Statistical Machine Translation with Apache Joshua (Incubating)

Introduction

The page provides detail on how to use Apache Joshua (Incubating) to undertake statistical machine translation (STM) via the Tika.translate API. This work is the result of development that has taken place both through TIKA-1343 Create a Tika Translator implementation that uses JoshuaDecoder and via close work within the Joshua community.

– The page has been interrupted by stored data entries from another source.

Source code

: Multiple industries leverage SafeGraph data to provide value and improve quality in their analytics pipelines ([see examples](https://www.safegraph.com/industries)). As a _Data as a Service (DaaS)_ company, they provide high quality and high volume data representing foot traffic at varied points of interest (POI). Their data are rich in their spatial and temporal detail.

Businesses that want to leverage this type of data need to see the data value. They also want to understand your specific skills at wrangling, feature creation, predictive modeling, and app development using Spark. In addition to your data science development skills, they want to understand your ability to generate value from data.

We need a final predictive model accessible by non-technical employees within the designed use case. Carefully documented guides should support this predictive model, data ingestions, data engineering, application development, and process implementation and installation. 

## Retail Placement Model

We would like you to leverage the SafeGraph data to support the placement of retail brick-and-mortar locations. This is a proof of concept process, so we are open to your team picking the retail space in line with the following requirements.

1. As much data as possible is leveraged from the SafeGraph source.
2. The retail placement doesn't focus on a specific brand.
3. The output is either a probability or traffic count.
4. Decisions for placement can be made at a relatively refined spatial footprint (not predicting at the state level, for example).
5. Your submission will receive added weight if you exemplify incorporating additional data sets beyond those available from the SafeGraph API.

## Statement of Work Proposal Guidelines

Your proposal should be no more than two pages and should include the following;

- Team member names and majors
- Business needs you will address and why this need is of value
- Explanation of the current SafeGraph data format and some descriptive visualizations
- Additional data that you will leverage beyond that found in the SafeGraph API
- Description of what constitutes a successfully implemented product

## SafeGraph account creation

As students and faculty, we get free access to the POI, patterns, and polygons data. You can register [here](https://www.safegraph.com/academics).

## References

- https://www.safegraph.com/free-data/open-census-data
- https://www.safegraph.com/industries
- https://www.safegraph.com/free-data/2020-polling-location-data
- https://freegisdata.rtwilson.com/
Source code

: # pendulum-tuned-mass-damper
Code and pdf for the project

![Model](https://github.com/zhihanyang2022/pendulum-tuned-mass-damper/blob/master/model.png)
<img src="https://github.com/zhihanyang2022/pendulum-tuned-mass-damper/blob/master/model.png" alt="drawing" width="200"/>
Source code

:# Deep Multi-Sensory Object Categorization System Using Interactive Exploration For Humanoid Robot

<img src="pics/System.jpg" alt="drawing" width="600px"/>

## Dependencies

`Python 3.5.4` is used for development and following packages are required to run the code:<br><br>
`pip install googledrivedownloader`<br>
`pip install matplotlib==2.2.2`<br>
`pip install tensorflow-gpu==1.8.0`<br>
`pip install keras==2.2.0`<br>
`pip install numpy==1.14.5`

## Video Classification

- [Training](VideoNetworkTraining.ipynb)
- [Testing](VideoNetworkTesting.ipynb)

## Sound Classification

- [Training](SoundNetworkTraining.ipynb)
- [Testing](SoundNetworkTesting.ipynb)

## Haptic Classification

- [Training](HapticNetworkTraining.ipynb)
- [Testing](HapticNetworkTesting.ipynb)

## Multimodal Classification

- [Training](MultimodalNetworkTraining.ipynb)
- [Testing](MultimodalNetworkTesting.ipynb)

The benefits of using this approach for achieving language translation through Tika are as follows;

  • It's free! As opposed to several other translation services currently available via Tika, STM via Joshua is free. You build the language models, you set up and manage the infrastructure and you have 100% control over the resulting translation
  • You are not restricted under some usage ceiling. As there is no paid service, you can use this method completely unrestricted.
  • The language model generation and quality are completely transparent. Nowadays a large issue with the use of statistical models (or more generally any models utilized within learning processes) is typically not shared and hence it is difficult to fully quantify or justify the results you get. For example, if we were to use Google Translate, we have absolutely no insight into how the translations are undertaken, what accuracy they achieve, etc. The method and work which is proposed here address this concern entirely. Everything is 100% transparent.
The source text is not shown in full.